* [About this task]
Looking through the records that follow, determine how many lines contain "product" and reply with that number alone.

..........

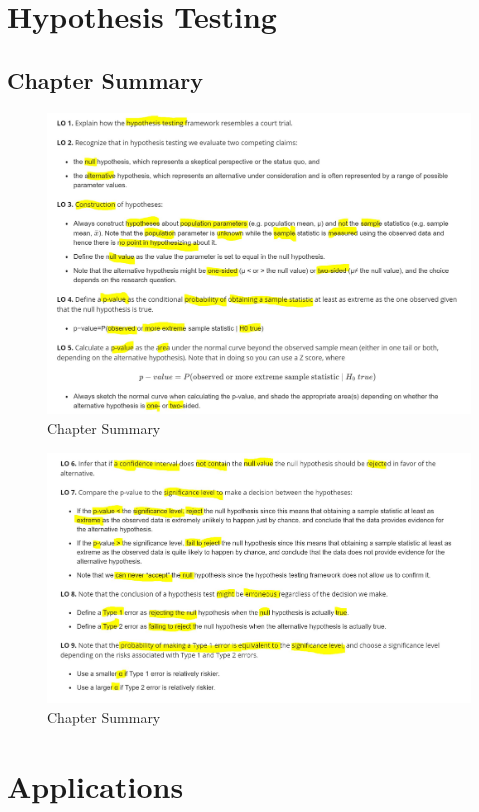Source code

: \documentclass[]{book}
\begin{document}
\chapter{Hypothesis Testing}\label{test}

\section{Chapter Summary}\label{chapter-summary}

\begin{figure}

{\centering \includegraphics[width=0.8\linewidth]{graphs/3-1} 

}

\caption{Chapter Summary}\label{fig:chap3-summary-fig1}
\end{figure}\begin{figure}

{\centering \includegraphics[width=0.8\linewidth]{graphs/3-2} 

}

\caption{Chapter Summary}\label{fig:chap3-summary-fig2}
\end{figure}

\chapter{Applications}\label{applications}
\end{document}
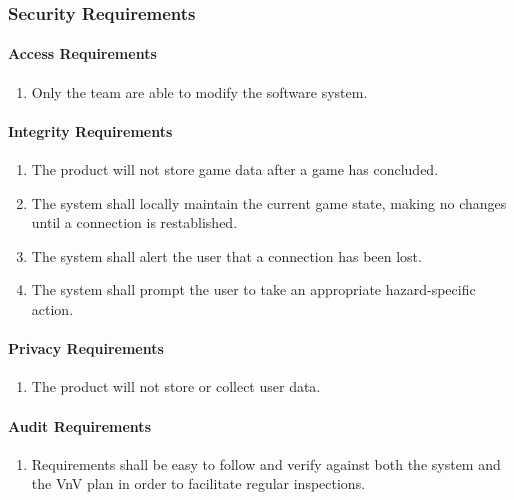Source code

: \documentclass[12pt]{article}
\begin{document}
\subsubsection{Security Requirements}
\label{NFR_SR}
\paragraph{Access Requirements}
\begin{enumerate}[{SR}1., leftmargin=2\parindent]
    \item Only the \progname{} team are able to modify the software system.
\end{enumerate}

\paragraph{Integrity Requirements}
\begin{enumerate}[{SR}1., leftmargin=2\parindent, resume]
    \item The product will not store game data after a game has concluded.
    \item The system shall locally maintain the current game state, making no changes until a connection is restablished.
    \item The system shall alert the user that a connection has been lost.
    \item The system shall prompt the user to take an appropriate hazard-specific action.
\end{enumerate}

\paragraph{Privacy Requirements}
\begin{enumerate}[{SR}1., leftmargin=2\parindent, resume]
    \item The product will not store or collect user data.
\end{enumerate}

\paragraph{Audit Requirements}
\begin{enumerate}[{SR}1., leftmargin=2\parindent, resume]
    \item Requirements shall be easy to follow and verify against both the system and the VnV plan in order to facilitate regular inspections.
\end{enumerate}
\end{document}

..........

* [Response]
2